An interim analysis performed after the 90-day follow-up period found that the high-intensity strategy significantly improved outcomes compared to usual care:
- Heart failure readmission or all-cause death occurred in 15% of people in the high-intensity care group in comparison to 23% of patients in the standard care group. This difference was statistically significant.
- Blood pressure, pulse, New York Heart Association (NYHA) class and levels of NT-proBNP improved more in the high-intensity care group.
- Patients’ self-reported quality of life significantly improved in the high-intensity care group compared to the usual care group, with an average 3.5-point higher score on a questionnaire used to assess health-related quality of life.
- Treatment-related side effects occurred in 41% of the high-intensity group and 29% of the usual care group, however, serious adverse events were similar—16% for the high-intensity group and 17% in the usual care group.
- Fatal adverse events occurred in 4% of the high-intensity group and 6% of the usual care group.
- These results were observed in patients with both reduced and preserved left ventricular ejection fraction (LVEF); ejection fraction is a measure of the heart’s ability to contract.
After reviewing these results, the study’s data and safety monitoring board recommended early termination of the trial, stating that it would be unethical to withhold the intensive treatment from both current and future study participants.
“The high-intensity care strategy required an average of five visits within three months post-discharge, compared with one visit in usual care,” said Mebazaa. “Other reasonably sized and powered studies have examined intense follow-up, however, there was no impact on death rates or hospital readmission. More follow-up visits alone do not appear effective without rapidly increasing guideline-directed medicines to maximally tolerated doses.”
He added, “Patients in the high-intensity care group also reported improved quality of life, suggesting that this treatment strategy has benefits beyond mortality and hospital readmissions.”
The study has several limitations to consider, including the change from 90-day to 180-day follow-up to increase enrollment due to the low event rate. However, a statistical assessment indicated the results are the same even if participants enrolled before the change were removed from the analysis.

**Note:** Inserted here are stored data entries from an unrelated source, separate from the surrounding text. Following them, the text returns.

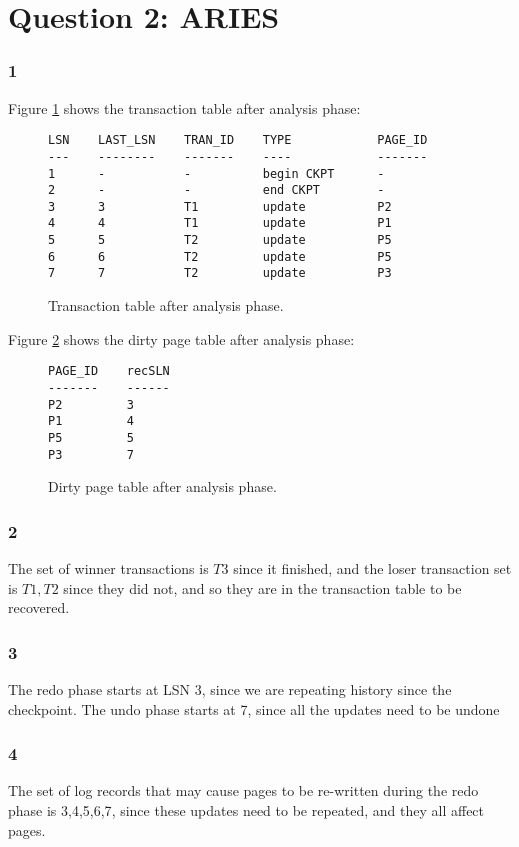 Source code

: \section{Question 2: ARIES}

\subsubsection{1}

Figure \ref{transactiontable} shows the transaction table after analysis phase:
\begin{figure}[h!]
\begin{verbatim}
LSN    LAST_LSN    TRAN_ID    TYPE            PAGE_ID
---    --------    -------    ----            -------
1      -           -          begin CKPT      -
2      -           -          end CKPT        -
3      3           T1         update          P2
4      4           T1         update          P1
5      5           T2         update          P5
6      6           T2         update          P5
7      7           T2         update          P3
\end{verbatim}
\caption{Transaction table after analysis phase.\label{transactiontable}}
\end{figure}

Figure \ref{dirtypagetable} shows the dirty page table after analysis phase:
\begin{figure}[h!]
\begin{verbatim}
PAGE_ID    recSLN
-------    ------
P2         3
P1         4
P5         5
P3         7
\end{verbatim}
\caption{Dirty page table after analysis phase.\label{dirtypagetable}}
\end{figure}

\subsubsection{2}
The set of winner transactions is ${T3}$ since it finished, and the loser transaction set is ${T1,T2}$ since they did not, and so they are in the transaction table to be recovered.

\subsubsection{3}
The redo phase starts at LSN 3, since we are repeating history since the checkpoint. The undo phase starts at 7, since all the updates need to be undone

\subsubsection{4}
The set of log records that may cause pages to be re-written during the redo phase is {3,4,5,6,7}, since these updates need to be repeated, and they all affect pages.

Second, the study was stopped early due to the large benefit for participants in the high-intensity group indicating it would be unethical to continue putting patients in the usual care group.
Third, this study was not blinded, which may have affected the perceptions of the study team. Fourth, the causes of hospital readmissions were not examined by the whole team. And lastly, the study was designed before a fourth class of heart failure medicine, sodium-glucose cotransporter-2 (SGLT-2) inhibitors, were approved for treating heart failure, and those medications were used only late in the study and not prescribed to most patients.